[What is required]: Check the records below for the word "POST" and state how many lines contain it, replying with the number only.

[Records for this exercise]:
■ ■ ■ ■

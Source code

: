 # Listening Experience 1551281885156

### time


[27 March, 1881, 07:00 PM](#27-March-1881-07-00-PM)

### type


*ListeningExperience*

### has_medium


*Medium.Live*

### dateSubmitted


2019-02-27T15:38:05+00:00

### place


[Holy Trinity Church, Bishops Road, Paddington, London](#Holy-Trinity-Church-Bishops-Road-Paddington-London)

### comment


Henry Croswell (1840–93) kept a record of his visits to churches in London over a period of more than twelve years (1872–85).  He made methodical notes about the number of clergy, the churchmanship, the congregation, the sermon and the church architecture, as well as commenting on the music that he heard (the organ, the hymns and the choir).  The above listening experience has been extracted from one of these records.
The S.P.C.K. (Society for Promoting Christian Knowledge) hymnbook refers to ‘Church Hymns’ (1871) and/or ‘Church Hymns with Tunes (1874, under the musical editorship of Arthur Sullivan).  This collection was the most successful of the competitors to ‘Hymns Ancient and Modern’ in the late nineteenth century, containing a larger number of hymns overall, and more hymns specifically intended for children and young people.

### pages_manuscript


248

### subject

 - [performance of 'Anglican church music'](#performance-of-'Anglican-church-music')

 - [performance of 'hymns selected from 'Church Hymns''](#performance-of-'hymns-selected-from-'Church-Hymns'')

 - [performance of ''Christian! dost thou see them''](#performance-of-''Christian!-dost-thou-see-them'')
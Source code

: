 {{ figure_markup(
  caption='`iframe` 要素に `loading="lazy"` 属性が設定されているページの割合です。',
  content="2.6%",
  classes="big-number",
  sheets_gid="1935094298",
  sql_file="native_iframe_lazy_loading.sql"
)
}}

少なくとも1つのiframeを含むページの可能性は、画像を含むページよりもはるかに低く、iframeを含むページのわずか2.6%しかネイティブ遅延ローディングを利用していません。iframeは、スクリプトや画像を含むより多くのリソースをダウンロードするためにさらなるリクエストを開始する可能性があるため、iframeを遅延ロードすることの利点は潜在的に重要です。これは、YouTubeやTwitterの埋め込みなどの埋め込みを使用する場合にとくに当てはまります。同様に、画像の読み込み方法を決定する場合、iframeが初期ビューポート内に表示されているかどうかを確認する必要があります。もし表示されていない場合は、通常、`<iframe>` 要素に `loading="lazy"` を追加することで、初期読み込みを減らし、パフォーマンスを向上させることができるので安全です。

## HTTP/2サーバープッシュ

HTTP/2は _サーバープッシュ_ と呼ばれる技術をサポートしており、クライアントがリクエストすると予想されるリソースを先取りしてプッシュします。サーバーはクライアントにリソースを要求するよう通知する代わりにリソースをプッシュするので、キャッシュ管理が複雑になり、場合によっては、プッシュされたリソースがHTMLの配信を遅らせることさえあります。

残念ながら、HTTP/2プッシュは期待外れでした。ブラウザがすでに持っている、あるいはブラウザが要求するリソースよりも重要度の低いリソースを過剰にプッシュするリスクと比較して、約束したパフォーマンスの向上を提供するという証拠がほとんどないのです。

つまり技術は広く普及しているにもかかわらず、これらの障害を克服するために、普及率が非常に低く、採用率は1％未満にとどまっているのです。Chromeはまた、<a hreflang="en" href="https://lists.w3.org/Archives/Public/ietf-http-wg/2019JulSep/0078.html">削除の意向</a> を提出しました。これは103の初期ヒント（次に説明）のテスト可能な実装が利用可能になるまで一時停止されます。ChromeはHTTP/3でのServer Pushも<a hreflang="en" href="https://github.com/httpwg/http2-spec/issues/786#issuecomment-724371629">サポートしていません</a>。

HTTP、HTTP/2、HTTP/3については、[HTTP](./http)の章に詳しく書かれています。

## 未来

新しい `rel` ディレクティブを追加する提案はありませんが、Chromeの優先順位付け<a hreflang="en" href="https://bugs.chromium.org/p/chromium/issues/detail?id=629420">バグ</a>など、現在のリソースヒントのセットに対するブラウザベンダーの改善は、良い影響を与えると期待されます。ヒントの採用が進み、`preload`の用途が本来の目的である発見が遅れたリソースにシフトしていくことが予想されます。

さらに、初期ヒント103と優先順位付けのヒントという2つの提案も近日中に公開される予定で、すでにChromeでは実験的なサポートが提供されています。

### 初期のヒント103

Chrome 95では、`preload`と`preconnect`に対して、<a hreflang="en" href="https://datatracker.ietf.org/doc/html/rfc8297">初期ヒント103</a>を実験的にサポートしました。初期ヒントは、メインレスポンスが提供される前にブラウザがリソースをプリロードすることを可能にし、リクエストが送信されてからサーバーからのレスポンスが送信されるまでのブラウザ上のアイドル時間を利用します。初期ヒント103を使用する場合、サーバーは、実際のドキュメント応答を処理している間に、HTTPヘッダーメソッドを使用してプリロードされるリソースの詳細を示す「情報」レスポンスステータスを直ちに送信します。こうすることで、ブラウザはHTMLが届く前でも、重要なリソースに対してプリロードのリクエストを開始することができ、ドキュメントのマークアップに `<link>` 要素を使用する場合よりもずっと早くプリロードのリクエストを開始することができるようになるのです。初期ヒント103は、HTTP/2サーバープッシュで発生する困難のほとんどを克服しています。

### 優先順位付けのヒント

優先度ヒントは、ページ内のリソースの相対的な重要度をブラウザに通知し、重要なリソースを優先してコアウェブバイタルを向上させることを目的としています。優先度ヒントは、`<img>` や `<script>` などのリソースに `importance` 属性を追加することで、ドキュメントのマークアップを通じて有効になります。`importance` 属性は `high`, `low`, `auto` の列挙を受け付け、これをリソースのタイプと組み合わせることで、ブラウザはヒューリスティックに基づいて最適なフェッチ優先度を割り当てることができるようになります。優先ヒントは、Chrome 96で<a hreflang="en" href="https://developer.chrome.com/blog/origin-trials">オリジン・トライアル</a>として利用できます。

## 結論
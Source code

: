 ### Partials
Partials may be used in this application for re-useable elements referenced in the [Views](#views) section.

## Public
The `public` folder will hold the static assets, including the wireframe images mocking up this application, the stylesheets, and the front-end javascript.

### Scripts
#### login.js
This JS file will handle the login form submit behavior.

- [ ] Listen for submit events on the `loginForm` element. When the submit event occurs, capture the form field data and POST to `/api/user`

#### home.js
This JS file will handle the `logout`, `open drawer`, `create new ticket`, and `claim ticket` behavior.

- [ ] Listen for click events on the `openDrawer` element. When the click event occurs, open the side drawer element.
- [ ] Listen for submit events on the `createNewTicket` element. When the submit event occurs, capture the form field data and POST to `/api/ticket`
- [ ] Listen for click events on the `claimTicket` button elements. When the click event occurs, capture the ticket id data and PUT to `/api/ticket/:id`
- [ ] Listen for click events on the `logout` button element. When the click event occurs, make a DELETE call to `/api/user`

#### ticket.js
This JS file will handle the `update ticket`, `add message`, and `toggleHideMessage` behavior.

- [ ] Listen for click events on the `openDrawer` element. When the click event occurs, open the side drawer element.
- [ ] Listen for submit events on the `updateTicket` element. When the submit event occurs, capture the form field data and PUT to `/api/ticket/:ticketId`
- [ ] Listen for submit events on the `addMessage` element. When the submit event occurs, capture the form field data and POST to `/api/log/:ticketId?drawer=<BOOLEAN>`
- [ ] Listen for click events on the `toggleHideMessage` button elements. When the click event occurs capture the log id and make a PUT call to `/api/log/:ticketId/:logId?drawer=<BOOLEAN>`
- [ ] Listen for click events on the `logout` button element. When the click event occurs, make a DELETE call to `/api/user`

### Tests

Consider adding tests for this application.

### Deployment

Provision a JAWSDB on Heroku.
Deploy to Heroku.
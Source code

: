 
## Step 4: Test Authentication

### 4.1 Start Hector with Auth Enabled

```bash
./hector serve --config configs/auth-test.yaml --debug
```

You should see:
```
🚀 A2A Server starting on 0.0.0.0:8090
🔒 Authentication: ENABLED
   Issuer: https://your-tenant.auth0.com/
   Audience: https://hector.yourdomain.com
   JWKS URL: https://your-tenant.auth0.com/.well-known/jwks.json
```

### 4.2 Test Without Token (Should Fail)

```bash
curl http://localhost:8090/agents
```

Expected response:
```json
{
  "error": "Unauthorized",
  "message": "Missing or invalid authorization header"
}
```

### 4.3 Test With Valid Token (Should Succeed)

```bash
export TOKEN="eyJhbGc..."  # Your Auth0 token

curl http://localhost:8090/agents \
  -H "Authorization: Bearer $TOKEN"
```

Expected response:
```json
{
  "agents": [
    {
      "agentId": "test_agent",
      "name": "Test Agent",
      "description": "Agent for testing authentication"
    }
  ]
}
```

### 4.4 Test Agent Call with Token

■ ■ ■ ■

[Task answer]: 3